5 Ways to Rethink Your Marketing Niche – What Is Your (and Your Company’s) Real Expertise?

In our never-ending search for the “perfect marketing campaign,” we as marketers can occasionally get trapped into thinking that “outside the box” is better.

Sometimes, it’s simply better to focus on our core competencies. When push comes to shove, we as people, and as organizations as a whole, naturally gravitate to who we are and what we know best. We do this because it’s where our expertise lies.

Embracing the old cliché, “You are what you are,” isn’t always a bad thing in marketing—if who and what you are comes from a position of trust, integrity, innovation, and forward-thinking.

In business terms, “You are what you are” simply translates to, “Core competency.” We all have them, and they’re largely responsible for what make us the most money.

When we sell within our core competencies, we have the most success, and the least amount of resistance. That doesn’t mean that we shouldn’t step outside our core competencies, or that growth in other markets or verticals isn’t possible. But in the Digital Age of the “Long Tail,” growth into adjoining markets doesn’t happen if our own core competencies aren’t covered.

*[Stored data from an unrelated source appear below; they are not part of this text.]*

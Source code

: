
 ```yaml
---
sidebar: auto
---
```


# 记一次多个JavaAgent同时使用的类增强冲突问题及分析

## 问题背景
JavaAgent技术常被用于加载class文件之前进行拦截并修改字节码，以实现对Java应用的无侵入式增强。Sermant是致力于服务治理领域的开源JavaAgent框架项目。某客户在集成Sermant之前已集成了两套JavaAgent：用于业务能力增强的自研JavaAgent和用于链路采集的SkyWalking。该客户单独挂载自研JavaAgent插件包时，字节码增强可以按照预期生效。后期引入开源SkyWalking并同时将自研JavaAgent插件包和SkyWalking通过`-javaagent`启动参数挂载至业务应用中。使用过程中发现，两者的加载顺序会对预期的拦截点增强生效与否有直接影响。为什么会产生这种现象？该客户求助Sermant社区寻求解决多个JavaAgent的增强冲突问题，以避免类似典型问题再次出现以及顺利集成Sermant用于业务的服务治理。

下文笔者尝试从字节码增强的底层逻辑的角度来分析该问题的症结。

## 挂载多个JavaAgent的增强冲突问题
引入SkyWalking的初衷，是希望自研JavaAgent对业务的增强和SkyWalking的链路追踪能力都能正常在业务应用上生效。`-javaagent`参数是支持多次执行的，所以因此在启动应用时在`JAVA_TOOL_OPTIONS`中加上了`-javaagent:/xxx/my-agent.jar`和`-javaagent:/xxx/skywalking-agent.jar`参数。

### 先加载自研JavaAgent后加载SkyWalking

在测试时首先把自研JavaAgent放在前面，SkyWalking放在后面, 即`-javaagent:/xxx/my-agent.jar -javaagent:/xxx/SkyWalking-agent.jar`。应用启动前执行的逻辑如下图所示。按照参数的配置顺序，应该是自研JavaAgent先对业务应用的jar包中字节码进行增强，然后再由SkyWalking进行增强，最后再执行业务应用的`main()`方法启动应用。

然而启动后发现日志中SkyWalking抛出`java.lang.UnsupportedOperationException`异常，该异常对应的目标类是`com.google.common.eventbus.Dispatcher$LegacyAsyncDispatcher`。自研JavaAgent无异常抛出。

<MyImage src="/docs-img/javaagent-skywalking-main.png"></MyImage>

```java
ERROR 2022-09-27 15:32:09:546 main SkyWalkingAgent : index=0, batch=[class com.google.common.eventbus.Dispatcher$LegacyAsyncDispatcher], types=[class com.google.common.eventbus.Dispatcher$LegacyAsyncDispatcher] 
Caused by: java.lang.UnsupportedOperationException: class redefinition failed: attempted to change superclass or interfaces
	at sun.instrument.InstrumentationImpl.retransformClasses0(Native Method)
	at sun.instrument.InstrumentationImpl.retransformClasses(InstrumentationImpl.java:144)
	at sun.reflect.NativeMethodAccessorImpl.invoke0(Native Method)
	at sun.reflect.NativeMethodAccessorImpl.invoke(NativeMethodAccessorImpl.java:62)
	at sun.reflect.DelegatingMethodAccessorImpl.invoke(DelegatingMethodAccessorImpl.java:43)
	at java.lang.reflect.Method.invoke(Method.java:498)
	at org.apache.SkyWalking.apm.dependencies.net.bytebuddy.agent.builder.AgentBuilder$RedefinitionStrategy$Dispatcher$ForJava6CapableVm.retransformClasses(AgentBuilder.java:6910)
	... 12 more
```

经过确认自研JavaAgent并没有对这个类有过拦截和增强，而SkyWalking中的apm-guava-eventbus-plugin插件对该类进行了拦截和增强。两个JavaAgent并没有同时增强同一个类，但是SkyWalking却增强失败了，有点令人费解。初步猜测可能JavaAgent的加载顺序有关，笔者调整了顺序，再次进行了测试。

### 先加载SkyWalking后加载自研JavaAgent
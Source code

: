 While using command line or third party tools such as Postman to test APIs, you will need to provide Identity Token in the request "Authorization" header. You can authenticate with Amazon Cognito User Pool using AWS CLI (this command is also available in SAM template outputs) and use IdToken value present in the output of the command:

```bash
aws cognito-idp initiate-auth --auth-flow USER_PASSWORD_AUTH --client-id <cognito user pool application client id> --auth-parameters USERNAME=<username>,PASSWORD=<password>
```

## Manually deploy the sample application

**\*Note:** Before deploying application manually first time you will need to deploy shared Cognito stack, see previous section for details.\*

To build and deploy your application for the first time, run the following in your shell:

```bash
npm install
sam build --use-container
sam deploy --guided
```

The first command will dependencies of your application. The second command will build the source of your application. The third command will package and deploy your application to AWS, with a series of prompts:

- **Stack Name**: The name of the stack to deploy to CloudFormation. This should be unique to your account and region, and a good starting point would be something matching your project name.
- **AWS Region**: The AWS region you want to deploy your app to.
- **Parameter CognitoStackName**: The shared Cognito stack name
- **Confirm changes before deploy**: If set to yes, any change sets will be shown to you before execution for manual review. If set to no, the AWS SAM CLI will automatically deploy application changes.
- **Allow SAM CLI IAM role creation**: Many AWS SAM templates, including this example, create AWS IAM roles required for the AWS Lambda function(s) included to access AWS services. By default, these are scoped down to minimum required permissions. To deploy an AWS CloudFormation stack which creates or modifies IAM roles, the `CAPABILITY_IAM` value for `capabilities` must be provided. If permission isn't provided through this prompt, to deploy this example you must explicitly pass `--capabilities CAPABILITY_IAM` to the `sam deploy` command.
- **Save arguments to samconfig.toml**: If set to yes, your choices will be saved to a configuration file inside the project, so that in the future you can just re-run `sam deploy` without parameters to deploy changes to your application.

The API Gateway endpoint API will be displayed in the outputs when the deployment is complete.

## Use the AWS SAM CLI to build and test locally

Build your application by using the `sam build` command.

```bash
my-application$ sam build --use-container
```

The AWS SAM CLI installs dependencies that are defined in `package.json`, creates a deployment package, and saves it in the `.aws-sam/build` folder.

How do we monitor our success at our core competencies? The answers are basic, but bear reviewing:

  • Be data-hungry. Grab as much data as you can reasonable manage.
  • Make sure your systems are giving you the right data. Over the last two years, we have been consistently surprised by a number of performance metrics that we had never considered important to our marketing process, but ended up being critical.
  • If there are gaps in your visibility, fill them. It continues to shock us here at XANT how much money people are willing to throw away on useless marketing because they didn’t want to spend what ultimately amounted to a pittance to get the right data management tools.
  • Vigorously explore the end-to-end customer cycle, from lead and prospect responses early on, until the day the customer’s contract runs out. Align marketing and sales activities from square one. Are your salespeople’s actions and terminologies consistent with what’s being portrayed on your Google ads and landing pages? Do all of the patterns of communication you engage with your customers line up to hit your bottom line? Our company discovered that aligning marketing copy to what our sales people were actually selling paid huge dividends.
  • Ask your clients–sincerely–where your most valuable contribution to their organization lies. We’ve based entire marketing campaigns on areas of value that we didn’t even realize we were addressing–until we talked to our clients.

To use another cliché in conclusion: Remember that if you’re going to fight a battle, make sure you’re fighting over the right territory.